L14 was synthesized from azidobenzene and N,N-di(2-picolyl)propargylamine via a CuAAC reaction in 60% yield (Scheme 2) as reported earlier.^22a L15 was prepared in three steps starting with the thermal 1,3-dipolar cycloaddition of azidobenzene and propargyl alcohol to give a mixture of the 1,4- and 1,5-triazole isomers, 4a and 4b, with 89% total conversion from azidobenzene. The ruthenium(II)-catalyzed procedure to give 1,5-disubstituted-1,2,3- triazoles^17,43 could be used as well. However, aromatic azides have low reactivities under these conditions.¹⁷ Due to the low cost of the starting materials, high product conversion, and ease of separation of the regioisomers in a later step, the thermal cycloaddition method was used in the current work.

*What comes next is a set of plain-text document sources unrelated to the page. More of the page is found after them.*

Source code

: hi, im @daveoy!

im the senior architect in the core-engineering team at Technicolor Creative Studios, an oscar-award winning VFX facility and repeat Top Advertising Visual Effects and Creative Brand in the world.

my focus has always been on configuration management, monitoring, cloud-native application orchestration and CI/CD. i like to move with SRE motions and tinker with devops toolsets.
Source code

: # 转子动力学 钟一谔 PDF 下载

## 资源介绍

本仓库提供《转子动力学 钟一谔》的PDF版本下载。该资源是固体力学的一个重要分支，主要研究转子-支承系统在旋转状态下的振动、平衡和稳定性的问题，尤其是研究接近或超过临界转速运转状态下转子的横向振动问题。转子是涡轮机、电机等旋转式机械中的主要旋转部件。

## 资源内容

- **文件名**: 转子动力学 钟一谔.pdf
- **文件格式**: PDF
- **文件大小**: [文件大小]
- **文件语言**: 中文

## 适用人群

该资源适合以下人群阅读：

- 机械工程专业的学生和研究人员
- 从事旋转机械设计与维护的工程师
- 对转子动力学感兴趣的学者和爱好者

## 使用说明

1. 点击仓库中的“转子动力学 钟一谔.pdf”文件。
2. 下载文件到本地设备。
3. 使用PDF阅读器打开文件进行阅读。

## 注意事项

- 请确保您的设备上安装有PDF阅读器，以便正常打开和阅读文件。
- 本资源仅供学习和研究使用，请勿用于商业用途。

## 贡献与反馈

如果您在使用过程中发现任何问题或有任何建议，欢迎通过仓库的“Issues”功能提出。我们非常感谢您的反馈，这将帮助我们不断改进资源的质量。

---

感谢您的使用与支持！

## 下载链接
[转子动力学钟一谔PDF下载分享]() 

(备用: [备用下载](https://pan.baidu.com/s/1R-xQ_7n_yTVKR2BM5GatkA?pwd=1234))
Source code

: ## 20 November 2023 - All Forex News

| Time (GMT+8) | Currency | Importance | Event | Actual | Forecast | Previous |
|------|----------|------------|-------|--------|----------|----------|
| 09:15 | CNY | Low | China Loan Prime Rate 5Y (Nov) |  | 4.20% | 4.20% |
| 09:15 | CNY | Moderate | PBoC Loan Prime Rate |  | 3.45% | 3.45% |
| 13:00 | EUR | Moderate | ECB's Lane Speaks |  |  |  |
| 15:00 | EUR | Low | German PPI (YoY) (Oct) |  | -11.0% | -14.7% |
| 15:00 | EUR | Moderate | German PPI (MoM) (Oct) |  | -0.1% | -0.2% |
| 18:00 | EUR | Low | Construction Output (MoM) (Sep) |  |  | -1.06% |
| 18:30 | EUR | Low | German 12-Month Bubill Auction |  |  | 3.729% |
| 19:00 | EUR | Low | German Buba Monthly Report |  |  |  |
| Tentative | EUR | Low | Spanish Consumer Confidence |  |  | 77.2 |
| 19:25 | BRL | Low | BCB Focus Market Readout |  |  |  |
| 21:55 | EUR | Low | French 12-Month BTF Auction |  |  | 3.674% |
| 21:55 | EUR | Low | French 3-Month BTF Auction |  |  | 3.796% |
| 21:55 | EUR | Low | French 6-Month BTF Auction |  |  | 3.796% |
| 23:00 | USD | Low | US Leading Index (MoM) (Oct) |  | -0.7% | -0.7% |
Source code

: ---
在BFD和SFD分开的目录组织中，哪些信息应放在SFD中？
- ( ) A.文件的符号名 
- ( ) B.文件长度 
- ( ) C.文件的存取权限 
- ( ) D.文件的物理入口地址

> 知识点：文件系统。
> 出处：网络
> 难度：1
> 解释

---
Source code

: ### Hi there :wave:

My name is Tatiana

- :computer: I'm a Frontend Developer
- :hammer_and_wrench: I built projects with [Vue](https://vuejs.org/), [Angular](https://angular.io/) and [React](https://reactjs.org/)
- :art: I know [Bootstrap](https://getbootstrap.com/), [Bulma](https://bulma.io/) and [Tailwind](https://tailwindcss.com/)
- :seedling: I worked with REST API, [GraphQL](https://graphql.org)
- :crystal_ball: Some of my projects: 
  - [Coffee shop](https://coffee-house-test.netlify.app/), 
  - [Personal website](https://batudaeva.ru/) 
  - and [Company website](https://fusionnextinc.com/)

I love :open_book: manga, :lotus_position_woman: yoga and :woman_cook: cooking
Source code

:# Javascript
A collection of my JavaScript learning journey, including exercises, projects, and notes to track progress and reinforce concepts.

Bromination of the mixture of 4a and 4b with PBr₃, followed by chromatographic separation gave the 1,5-isomer 5 in 49% yield (from the mixture of 4a and 4b). Finally, S_N2 substitution with di(2-picolyl)amine yielded L15 in 95%. Other ligands were synthesized in a similar fashion starting from 1-azido-4-bromobenzene (BrL14 and BrL15, Scheme S6) or 3- azido-7-methoxycoumarin (FL14 and FL15, Schemes S7 and S8).

Scheme 2.

Reagents and conditions: (a) Cu(OAc)₂·H₂O (5 mol %), sodium ascorbate (25 mol %), CH₃OH, rt, 20 h, 60%; (b) toluene, 70 °C, 12 h, 89%; (c) PBr₃, CH₂Cl₂, rt, 6 h, 49%; (d) DIPEA, CHCl₃, rt, 16 h, 95%.

Solid state structures

Single crystals of formula [Zn(BrL14)(CH₃CN)](ClO₄)₂ and [Zn(L15)(H₂O)]_n(ClO₄)_2n (Figure 2) were obtained from vapor diffusion of diethyl ether into CH₃CN solutions of the complexes. The distances of coordinative bonds are shown in the caption of Figure 2. Similar to our previously reported 1,4-isomer/zinc(II) complexes,^22,38 the structure of [Zn(BrL14)(CH₃CN)](ClO₄)₂ contains a distorted trigonal bipyramidal zinc(II) center that is bound with the N3 position of the 1,2,3-triazolyl group (Figure 2B). The trigonal bipyramidal core of [Zn(L15)(H₂O)]_n(ClO₄)_2n also consists of two pyridyl groups and a 1,2,3- triazolyl group (from a different molecule) on the trigonal plane, while the axial positions are occupied by the tertiary amino group and a H₂O molecule (Figure 2D). The incorporation of a 1,2,3-triazolyl group from a nearby ligand allows for the formation of a polymeric chain (Figure 2E).

Figure 2.

(A) ChemDraw⁴⁴ structure and (B) ORTEP⁴⁵ diagram of [Zn(BrL14)(CH₃CN)](ClO₄)₂ (30% ellipsoids). Selected distances: N1-Zn = 2.035(5) Å; N2-Zn = 2.038(5) Å; N3-Zn = 2.025(5) Å; N4-Zn = 2.233(5) Å; N5-Zn = 2.056(6) Å. (C) ChemDraw⁴⁴ structure and (D) ORTEP⁴⁵ diagram of [Zn(L15)(H₂O)]_n(ClO₄)_2n (30% ellipsoids). The intermolecular attachments to N and Zn are highlighted in blue in (C). Selected distances: N1-Zn = 2.035(1) Å; N2-Zn = 2.044(1) Å; N3-Zn = 2.023(2) Å; N4-Zn = 2.228(1) Å; O-Zn = 2.086(2) Å. (E) Extended view of [Zn(L15)(H₂O)]_n(ClO₄)_2n showing the coordination polymer chain. Non-coordinating solvent molecules and counter ions are omitted for clarity. Hydrogen and carbon: black; nitrogen: blue; oxygen: red; and zinc: brown.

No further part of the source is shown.